Che Guevara, tokoh revolusioner Amerika Latin, juga mengajarkan bahwa “Revolusi sejati adalah revolusi hati”. Artinya, perubahan harus berakar pada kesadaran dan keberanian untuk melawan ketidakadilan, termasuk yang ditimbulkan oleh perusahaan tambang dan kekuasaan yang membela mereka.
Konflik antara rakyat adat dan perusahaan tambang besar di Maluku Utara, yang ditandai dengan penangkapan warga dan kerusakan lingkungan, bukanlah masalah sepele yang bisa diabaikan.
Ini adalah masalah struktural yang membutuhkan solusi komprehensif dari berbagai sisi hukum, sosial, ekonomi, dan politik. Salah satu akar masalah adalah minimnya pengakuan hak masyarakat adat atas tanah dan sumber daya alam mereka.
Pemerintah harus secara tegas dan legal mengakui wilayah adat dan memberikan perlindungan hukum yang kuat terhadap hak tersebut.
Baca Halaman Selanjutnya..
Konvensi ILO No. 169 tentang Hak Masyarakat Adat dan Suku Bangsa yang sudah diratifikasi Indonesia harus segera diimplementasikan secara serius.
Ini berarti bahwa segala bentuk kegiatan pertambangan wajib mendapatkan persetujuan dari masyarakat adat yang wilayahnya terdampak (Free, Prior and Informed Consent – FPIC).
Selain itu pengelolaan sumber daya alam harus berbasis prinsip keadilan sosial dan keberlanjutan lingkungan.

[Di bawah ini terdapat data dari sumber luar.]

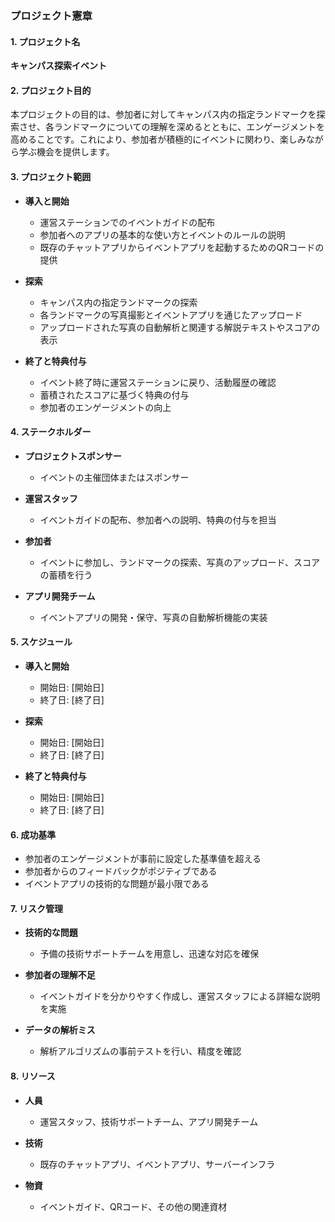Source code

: ### プロジェクト憲章

#### 1. プロジェクト名
**キャンパス探索イベント**

#### 2. プロジェクト目的
本プロジェクトの目的は、参加者に対してキャンパス内の指定ランドマークを探索させ、各ランドマークについての理解を深めるとともに、エンゲージメントを高めることです。これにより、参加者が積極的にイベントに関わり、楽しみながら学ぶ機会を提供します。

#### 3. プロジェクト範囲
- **導入と開始**
  - 運営ステーションでのイベントガイドの配布
  - 参加者へのアプリの基本的な使い方とイベントのルールの説明
  - 既存のチャットアプリからイベントアプリを起動するためのQRコードの提供

- **探索**
  - キャンパス内の指定ランドマークの探索
  - 各ランドマークの写真撮影とイベントアプリを通じたアップロード
  - アップロードされた写真の自動解析と関連する解説テキストやスコアの表示

- **終了と特典付与**
  - イベント終了時に運営ステーションに戻り、活動履歴の確認
  - 蓄積されたスコアに基づく特典の付与
  - 参加者のエンゲージメントの向上

#### 4. ステークホルダー
- **プロジェクトスポンサー**
  - イベントの主催団体またはスポンサー

- **運営スタッフ**
  - イベントガイドの配布、参加者への説明、特典の付与を担当

- **参加者**
  - イベントに参加し、ランドマークの探索、写真のアップロード、スコアの蓄積を行う

- **アプリ開発チーム**
  - イベントアプリの開発・保守、写真の自動解析機能の実装

#### 5. スケジュール
- **導入と開始**
  - 開始日: [開始日]
  - 終了日: [終了日]

- **探索**
  - 開始日: [開始日]
  - 終了日: [終了日]

- **終了と特典付与**
  - 開始日: [開始日]
  - 終了日: [終了日]

#### 6. 成功基準
- 参加者のエンゲージメントが事前に設定した基準値を超える
- 参加者からのフィードバックがポジティブである
- イベントアプリの技術的な問題が最小限である

#### 7. リスク管理
- **技術的な問題**
  - 予備の技術サポートチームを用意し、迅速な対応を確保

- **参加者の理解不足**
  - イベントガイドを分かりやすく作成し、運営スタッフによる詳細な説明を実施

- **データの解析ミス**
  - 解析アルゴリズムの事前テストを行い、精度を確認

#### 8. リソース
- **人員**
  - 運営スタッフ、技術サポートチーム、アプリ開発チーム

- **技術**
  - 既存のチャットアプリ、イベントアプリ、サーバーインフラ

- **物資**
  - イベントガイド、QRコード、その他の関連資材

Pemerintah perlu memperketat aturan pemberian izin usaha pertambangan dengan syarat utama perlindungan hak masyarakat dan lingkungan.
Transparansi dalam proses perizinan wajib dilakukan secara terbuka dengan melibatkan seluruh pemangku kepentingan, termasuk masyarakat lokal dan organisasi sipil.
Penangkapan dan kriminalisasi warga yang memperjuangkan haknya harus dihentikan. Aparat keamanan dan penegak hukum harus diarahkan untuk melindungi rakyat, bukan menjadi alat tekanan korporasi.
Pihak berwenang wajib mengusut tuntas kasus-kasus kriminalisasi dan memberikan jaminan perlindungan hukum kepada aktivis dan warga adat.
Konflik tidak akan selesai tanpa dialog yang jujur dan terbuka antara pemerintah, perusahaan tambang, dan masyarakat adat.
Pemerintah harus memfasilitasi forum-forum dialog yang inklusif dan berkelanjutan untuk menemukan solusi bersama. Sekian Terimakasih. (*)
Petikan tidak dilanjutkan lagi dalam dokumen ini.